Dataset entries

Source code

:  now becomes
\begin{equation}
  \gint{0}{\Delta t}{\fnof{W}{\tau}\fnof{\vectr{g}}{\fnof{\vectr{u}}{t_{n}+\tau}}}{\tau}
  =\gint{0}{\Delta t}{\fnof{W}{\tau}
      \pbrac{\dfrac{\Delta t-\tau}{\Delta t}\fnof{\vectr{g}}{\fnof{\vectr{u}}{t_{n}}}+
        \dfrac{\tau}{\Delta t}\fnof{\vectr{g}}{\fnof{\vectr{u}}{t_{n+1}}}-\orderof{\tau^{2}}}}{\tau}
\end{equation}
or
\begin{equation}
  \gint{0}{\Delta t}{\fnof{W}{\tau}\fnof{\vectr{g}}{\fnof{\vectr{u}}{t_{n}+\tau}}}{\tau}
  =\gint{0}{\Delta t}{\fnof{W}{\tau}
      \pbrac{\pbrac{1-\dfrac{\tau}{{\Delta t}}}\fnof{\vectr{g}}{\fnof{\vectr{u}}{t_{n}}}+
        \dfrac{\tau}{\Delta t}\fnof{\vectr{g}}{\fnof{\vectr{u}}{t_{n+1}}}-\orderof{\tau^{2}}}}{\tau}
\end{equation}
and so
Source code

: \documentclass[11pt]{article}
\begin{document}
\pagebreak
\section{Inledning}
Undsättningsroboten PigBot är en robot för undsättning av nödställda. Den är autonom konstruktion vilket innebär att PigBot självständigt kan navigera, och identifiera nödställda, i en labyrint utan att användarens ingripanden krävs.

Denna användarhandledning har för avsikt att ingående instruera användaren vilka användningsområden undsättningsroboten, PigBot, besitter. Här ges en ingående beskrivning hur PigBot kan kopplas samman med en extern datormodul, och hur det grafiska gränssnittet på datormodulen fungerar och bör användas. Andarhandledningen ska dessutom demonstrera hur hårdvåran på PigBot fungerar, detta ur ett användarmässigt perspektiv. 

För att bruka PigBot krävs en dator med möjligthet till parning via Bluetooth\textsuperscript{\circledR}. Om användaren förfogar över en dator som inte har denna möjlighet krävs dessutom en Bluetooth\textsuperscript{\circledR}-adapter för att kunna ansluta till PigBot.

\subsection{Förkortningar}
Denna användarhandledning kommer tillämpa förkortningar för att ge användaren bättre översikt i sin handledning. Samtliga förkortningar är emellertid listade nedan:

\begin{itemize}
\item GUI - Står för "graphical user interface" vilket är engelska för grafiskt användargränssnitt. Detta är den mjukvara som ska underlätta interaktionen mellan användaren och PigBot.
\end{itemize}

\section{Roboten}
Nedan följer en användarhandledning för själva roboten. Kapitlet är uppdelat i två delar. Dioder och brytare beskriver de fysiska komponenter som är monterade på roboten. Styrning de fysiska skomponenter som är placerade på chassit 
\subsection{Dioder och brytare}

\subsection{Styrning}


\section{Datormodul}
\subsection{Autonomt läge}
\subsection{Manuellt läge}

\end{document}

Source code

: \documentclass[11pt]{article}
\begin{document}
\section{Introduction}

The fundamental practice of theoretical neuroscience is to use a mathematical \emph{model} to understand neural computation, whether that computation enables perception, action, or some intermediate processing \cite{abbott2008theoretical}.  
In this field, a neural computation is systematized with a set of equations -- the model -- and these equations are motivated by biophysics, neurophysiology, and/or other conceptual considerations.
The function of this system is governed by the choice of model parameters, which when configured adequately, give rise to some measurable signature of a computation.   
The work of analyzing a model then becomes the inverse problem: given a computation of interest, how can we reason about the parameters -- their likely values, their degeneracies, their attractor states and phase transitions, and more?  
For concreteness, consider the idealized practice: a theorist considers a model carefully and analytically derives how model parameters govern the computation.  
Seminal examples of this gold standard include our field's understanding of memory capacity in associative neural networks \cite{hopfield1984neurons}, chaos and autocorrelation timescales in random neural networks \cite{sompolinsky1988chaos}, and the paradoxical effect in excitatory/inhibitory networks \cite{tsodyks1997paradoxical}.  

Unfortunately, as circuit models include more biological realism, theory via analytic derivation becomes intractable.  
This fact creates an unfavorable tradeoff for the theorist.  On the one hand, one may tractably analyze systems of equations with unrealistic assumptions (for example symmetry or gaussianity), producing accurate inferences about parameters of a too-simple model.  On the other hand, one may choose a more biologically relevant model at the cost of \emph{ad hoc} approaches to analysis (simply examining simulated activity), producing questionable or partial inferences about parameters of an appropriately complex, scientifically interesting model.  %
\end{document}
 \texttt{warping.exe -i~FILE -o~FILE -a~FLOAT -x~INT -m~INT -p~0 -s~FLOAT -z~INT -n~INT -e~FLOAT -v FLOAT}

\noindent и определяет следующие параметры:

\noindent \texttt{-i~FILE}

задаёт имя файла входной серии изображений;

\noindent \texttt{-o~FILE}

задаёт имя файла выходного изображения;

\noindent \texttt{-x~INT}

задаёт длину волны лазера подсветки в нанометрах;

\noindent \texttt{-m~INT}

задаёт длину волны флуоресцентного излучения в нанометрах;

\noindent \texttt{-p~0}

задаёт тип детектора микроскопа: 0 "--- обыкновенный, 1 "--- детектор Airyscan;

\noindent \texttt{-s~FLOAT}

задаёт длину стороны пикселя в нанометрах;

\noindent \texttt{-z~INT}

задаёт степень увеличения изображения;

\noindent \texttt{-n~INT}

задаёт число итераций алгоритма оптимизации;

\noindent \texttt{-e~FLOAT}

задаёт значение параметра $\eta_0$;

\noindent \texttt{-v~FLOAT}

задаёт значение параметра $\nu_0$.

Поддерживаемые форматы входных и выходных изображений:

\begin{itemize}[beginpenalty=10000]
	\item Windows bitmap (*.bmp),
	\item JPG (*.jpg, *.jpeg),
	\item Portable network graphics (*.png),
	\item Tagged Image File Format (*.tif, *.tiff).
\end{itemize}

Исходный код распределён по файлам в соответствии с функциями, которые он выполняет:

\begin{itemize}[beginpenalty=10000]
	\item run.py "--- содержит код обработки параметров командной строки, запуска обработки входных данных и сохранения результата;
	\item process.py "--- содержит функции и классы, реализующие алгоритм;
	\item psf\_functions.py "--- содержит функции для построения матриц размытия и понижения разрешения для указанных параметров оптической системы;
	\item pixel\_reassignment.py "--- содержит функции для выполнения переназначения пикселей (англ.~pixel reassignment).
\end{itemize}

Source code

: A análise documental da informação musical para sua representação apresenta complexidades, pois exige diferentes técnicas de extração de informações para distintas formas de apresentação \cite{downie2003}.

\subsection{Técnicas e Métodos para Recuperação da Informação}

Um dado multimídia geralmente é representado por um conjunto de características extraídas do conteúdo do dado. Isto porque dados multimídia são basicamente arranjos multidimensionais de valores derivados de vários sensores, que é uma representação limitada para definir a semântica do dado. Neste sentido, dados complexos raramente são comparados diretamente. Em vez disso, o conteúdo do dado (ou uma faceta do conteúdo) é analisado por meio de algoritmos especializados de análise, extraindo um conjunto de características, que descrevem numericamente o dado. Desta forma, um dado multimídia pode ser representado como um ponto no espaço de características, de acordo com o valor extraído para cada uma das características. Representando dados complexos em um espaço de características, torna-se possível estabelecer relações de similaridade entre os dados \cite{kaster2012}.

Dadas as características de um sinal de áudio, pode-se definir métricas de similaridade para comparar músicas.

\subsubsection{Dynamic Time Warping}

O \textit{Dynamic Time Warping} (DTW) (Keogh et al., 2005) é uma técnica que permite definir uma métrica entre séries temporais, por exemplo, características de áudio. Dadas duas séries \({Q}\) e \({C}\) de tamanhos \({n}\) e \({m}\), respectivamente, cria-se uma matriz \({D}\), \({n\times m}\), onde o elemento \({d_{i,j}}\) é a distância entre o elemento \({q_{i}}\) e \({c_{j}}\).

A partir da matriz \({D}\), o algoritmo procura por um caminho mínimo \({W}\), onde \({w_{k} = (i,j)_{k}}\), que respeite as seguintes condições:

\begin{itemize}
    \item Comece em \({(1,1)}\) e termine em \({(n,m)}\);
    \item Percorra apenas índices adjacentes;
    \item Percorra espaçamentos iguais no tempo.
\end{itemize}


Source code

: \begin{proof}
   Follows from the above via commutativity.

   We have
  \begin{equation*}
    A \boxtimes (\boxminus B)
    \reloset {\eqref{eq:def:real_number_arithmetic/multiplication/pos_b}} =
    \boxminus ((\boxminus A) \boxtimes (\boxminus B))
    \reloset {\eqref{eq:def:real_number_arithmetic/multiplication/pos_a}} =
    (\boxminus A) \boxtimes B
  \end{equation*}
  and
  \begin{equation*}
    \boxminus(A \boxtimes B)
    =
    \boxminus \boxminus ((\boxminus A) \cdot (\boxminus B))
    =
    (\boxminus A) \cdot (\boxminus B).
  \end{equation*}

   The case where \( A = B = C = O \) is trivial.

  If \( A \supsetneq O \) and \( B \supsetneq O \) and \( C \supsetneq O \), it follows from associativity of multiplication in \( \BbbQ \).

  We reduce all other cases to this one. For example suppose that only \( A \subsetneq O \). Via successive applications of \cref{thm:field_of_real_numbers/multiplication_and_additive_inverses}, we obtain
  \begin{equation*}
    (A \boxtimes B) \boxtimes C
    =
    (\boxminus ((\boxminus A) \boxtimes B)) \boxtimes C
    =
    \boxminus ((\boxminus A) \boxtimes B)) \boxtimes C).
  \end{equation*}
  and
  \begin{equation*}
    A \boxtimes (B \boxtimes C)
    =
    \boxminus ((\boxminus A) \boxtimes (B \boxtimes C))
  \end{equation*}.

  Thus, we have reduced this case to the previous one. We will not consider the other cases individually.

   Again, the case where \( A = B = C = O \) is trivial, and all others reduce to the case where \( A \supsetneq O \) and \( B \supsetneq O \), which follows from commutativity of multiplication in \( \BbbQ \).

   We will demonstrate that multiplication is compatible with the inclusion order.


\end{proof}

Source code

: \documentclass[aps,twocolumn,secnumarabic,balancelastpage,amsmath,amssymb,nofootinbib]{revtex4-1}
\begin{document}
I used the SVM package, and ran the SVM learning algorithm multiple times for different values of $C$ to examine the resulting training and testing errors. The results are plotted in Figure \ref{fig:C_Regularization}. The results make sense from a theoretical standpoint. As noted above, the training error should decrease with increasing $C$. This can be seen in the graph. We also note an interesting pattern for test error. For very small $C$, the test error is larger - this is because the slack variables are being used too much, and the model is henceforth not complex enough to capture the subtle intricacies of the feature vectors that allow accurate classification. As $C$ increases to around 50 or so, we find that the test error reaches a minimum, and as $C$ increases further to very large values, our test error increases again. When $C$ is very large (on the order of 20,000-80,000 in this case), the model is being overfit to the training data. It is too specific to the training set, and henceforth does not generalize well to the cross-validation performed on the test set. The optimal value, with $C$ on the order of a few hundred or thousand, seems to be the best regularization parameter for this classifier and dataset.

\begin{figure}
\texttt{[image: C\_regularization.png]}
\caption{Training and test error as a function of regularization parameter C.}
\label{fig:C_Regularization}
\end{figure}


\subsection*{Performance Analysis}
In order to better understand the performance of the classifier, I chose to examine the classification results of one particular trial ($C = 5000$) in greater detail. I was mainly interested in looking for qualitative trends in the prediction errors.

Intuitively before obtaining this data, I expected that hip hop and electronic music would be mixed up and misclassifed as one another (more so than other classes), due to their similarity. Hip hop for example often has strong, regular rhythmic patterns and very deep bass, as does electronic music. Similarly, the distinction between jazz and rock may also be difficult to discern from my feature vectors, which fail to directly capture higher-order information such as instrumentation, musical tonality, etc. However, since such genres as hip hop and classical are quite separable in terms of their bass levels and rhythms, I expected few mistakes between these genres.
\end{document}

**PROBLEM REQUIREMENTS:** Wherever the word "Dadas" turns up in a line of the entries above, copy that line.

**ANSWER BELOW:**
Dadas as características de um sinal de áudio, pode-se definir métricas de similaridade para comparar músicas.
O \textit{Dynamic Time Warping} (DTW) (Keogh et al., 2005) é uma técnica que permite definir uma métrica entre séries temporais, por exemplo, características de áudio. Dadas duas séries \({Q}\) e \({C}\) de tamanhos \({n}\) e \({m}\), respectivamente, cria-se uma matriz \({D}\), \({n\times m}\), onde o elemento \({d_{i,j}}\) é a distância entre o elemento \({q_{i}}\) e \({c_{j}}\).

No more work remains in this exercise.